The Globe Inn was situated in Swan-street, Morpeth adjoining the Steam Companies' extensive wharves and close to the Railway Terminus. The Inn was closed in 1871 and renovated to provide living quarters for the station-master. It was demolished in 1888 to make way for the Morpeth Railway Station
Michael Foard of the Globe Inn died in November 1842 after a long and painful illness. His widow Elizabeth Foard was granted the publican's licence for the Inn in 1843, 1844 and 1845.
Elizabeth Foard was seriously injured early in 1843 when the gig she was driving was overturned down a hill near Mr. McCurdy's offices. She was thrown from the gig and being unable to walk was carried into on the neighbouring houses. 
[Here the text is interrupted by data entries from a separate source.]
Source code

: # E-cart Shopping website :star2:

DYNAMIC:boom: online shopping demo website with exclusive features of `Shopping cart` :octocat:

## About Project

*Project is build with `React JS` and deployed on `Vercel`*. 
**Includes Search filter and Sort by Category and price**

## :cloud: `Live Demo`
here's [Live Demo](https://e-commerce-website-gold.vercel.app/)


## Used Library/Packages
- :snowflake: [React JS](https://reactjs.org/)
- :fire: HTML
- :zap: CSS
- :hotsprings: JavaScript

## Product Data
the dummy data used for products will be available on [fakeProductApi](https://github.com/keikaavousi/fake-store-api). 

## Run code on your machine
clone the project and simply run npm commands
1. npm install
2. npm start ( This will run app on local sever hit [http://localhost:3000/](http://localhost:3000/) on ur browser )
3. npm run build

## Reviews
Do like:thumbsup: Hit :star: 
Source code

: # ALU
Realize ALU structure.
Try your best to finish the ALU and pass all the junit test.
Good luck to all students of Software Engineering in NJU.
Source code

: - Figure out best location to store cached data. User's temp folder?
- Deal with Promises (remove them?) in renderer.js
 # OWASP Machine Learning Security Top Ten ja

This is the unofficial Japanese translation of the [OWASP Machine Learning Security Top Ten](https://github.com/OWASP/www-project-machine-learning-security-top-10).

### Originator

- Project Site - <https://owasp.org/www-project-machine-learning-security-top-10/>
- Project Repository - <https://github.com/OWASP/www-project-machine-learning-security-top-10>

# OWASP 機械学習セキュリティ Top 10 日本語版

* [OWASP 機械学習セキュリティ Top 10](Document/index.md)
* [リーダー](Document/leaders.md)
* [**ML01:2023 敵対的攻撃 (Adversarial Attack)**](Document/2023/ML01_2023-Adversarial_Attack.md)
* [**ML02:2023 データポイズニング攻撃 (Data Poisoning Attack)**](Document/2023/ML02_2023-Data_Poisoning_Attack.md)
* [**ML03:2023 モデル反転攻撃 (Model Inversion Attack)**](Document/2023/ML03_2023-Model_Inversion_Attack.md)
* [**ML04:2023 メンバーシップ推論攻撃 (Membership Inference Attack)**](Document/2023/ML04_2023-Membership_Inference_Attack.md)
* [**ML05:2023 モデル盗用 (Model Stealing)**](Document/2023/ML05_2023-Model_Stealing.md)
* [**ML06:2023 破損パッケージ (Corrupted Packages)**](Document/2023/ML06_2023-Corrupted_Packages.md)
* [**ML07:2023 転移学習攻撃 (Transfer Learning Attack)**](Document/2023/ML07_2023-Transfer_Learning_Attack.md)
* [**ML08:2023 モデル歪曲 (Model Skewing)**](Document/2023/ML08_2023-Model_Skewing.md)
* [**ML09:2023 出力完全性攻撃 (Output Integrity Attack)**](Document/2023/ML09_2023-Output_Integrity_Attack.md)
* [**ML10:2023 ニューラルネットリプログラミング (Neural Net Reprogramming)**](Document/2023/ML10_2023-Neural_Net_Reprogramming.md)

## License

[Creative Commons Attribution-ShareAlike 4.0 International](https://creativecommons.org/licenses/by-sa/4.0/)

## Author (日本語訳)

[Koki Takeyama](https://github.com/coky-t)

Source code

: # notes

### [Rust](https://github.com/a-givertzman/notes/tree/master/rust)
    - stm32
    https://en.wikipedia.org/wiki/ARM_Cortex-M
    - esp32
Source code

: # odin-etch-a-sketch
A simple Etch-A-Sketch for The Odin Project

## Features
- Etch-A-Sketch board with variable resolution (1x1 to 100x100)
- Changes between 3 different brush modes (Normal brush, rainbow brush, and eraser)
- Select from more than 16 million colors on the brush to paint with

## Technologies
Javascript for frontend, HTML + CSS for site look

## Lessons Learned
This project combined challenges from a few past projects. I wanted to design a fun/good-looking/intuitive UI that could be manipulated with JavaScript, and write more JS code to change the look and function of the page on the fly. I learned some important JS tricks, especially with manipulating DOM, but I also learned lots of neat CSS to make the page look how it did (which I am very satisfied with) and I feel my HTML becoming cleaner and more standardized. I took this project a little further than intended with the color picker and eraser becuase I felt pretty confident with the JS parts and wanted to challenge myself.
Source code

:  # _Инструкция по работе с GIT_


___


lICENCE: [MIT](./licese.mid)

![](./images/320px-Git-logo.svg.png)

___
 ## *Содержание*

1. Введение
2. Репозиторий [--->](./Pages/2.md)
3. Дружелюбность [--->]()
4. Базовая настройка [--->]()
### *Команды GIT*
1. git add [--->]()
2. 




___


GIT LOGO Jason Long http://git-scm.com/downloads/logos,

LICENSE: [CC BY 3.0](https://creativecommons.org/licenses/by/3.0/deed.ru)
When she died in 1845 aged 39, the licence for the Globe Inn was taken out by William Thomas Brazil 
William Thomas Brazill
William Brazill ran the Inn for some time on the agreement to pay Henry Fisher a weekly rent of £2. Fisher was administrator in the estate of Elizabeth Foard and when Brazill failed to pay the rent Fisher took out a warrant to have Brazill evicted from the premises. The warrant was issued in June 1848.
The Globe Inn was advertised for sale in February 1849. It had been recently thoroughly repaired and painted. There was an extensive bar, two parlours, tap room, travellers' room, six bedrooms servants, room 4 stall stable and out houses; there was a good cellar and a large enclosed yard. The property adjoined the Hunter River Steam Navigation Company's wharf and was considered in an excellent position for business commanding a trade that could not help but make a fortune. 
Joseph Swales was refused a publican's licence for The Steamship Inn formerly the Globe Inn in December 1849.
Robert Canvin took over the Inn in 1852.  He was granted the licence in 1853 - 1858. The Globe was a popular venue for election meetings during these years, often with more than a hundred people attending
In November 1859 he announced his intention to leave Morpeth, although he retained ownership of the land on which the premises of the Inn were situated.  When he died in July 1863, his funeral departed from 'his late residence, the Globe Inn''
Andrew Wantley Thomas
Andrew Wantley Thomas was granted the licence in December 1859 and 1860
In March 1861 an announcement in the Government Gazette revealed that the Maitland and Morpeth Railway Company was to petition the Legislative Assembly to introduce a Private Bill to incorporate the Company to construct a line of Railway from Morpeth to the Great Northern Railway at East Maitland. This railway would pass through the land belonging to Robert Canvin on which the Globe Inn was erected
In July 1861 the Inn was advertised to be let
John Kernan was granted the licence in September 1861, 1862. 1863
Tenders were called for building a coach house, stable and water closet as well as other repairs - plastering, painting and wall paper hanging in September 1862.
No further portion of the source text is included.